Well, AIG executives, who have received $85 billion of bailout money, headed off for a week-long stay at a Californian luxury resort and spa!

Rooms at the resort cost over $1000 a night.

AIG documents obtained by Congressman Henry Waxman show the company paid more than $440,000 for the retreat, including nearly $200,000 for rooms, $150,000 for meals and $23,000 in spa charges.

This has angered New York Attorney General Anthony Cuomo who, in a letter to the AIG board of Directors, has warned that if the company didn't recover its recent "unwarranted and outrageous expenditures," his office would take legal action.

This includes expenditure on other executive jaunts including an ‘overseas hunting party’ and ‘a golf outing’.

He also singles out a "top-ranking executive who was largely responsible for AIG's collapse" who received $34 million in bonuses and a $1 million a month consulting gig when he resigned in February. That exec is Joseph Cassano who apparently did little, if any, ‘consulting work’. The payments continued even after the bailout, only halting one day before last week's congressional hearing into Wall Street'S murky financial affairs.

Meanwhile its reported that US banks are hoarding their bailout money instead of using it to begin lending again.

The Bush administration doesn’t actually require them to do anything with the money and has no way of forcing them to begin lending again. Some $250 billion has been earmarked for the banks. $125 billion has gone to the nine major US banks.

Rather then lending the money the banks are using the money to save themselves.

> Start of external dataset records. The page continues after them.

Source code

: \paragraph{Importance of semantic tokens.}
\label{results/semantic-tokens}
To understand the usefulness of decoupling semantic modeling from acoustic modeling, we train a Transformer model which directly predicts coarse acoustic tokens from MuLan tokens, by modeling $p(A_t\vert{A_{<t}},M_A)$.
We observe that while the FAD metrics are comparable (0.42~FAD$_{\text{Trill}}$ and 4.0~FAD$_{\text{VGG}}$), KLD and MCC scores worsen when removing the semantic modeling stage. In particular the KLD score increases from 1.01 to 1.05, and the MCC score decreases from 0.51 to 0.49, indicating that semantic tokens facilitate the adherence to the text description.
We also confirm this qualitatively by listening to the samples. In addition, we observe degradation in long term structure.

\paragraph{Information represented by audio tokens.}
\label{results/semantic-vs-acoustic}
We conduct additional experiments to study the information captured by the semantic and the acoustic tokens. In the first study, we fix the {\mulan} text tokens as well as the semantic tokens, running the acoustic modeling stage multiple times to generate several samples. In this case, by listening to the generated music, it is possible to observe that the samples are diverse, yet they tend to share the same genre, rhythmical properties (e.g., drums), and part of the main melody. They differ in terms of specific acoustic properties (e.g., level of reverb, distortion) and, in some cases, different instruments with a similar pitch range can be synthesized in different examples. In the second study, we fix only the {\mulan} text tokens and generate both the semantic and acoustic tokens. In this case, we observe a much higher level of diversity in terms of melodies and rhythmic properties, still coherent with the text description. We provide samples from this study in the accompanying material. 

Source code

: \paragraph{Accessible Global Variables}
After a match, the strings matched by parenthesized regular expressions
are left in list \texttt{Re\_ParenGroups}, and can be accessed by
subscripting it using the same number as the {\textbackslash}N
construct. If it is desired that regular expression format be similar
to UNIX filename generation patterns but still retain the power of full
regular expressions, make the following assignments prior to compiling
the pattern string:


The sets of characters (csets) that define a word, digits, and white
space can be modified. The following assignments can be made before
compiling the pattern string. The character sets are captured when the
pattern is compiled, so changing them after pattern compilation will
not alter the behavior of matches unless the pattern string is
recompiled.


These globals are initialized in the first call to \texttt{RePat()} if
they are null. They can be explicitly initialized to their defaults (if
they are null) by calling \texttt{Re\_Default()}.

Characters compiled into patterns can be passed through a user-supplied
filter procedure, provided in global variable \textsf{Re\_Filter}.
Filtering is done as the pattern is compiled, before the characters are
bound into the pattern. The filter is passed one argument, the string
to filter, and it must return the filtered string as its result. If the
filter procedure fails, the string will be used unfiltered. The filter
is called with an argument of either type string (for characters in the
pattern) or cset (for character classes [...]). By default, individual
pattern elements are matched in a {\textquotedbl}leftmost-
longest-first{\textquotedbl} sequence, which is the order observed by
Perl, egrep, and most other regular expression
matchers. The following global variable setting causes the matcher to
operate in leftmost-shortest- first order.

The chief executive of Merrill Lynch, John Key’s former employer, told investors, the bailout money is “just going to be a cushion’.

Says the New York Times:

'Since mid-2007, when the credit crisis erupted, the country’s nine largest banks have written down the value of their troubled assets by a combined $323 billion. With a recession looming, the pain is unlikely to end there. The problems that began with home mortgages, analysts say, are migrating to auto, credit card and commercial real estate loans.'

According to economist Nouriel Roubini, who warned of a meltdown several months ago, the massive losses mean the government is going to have to double the amount of bailout money it's offering the banks.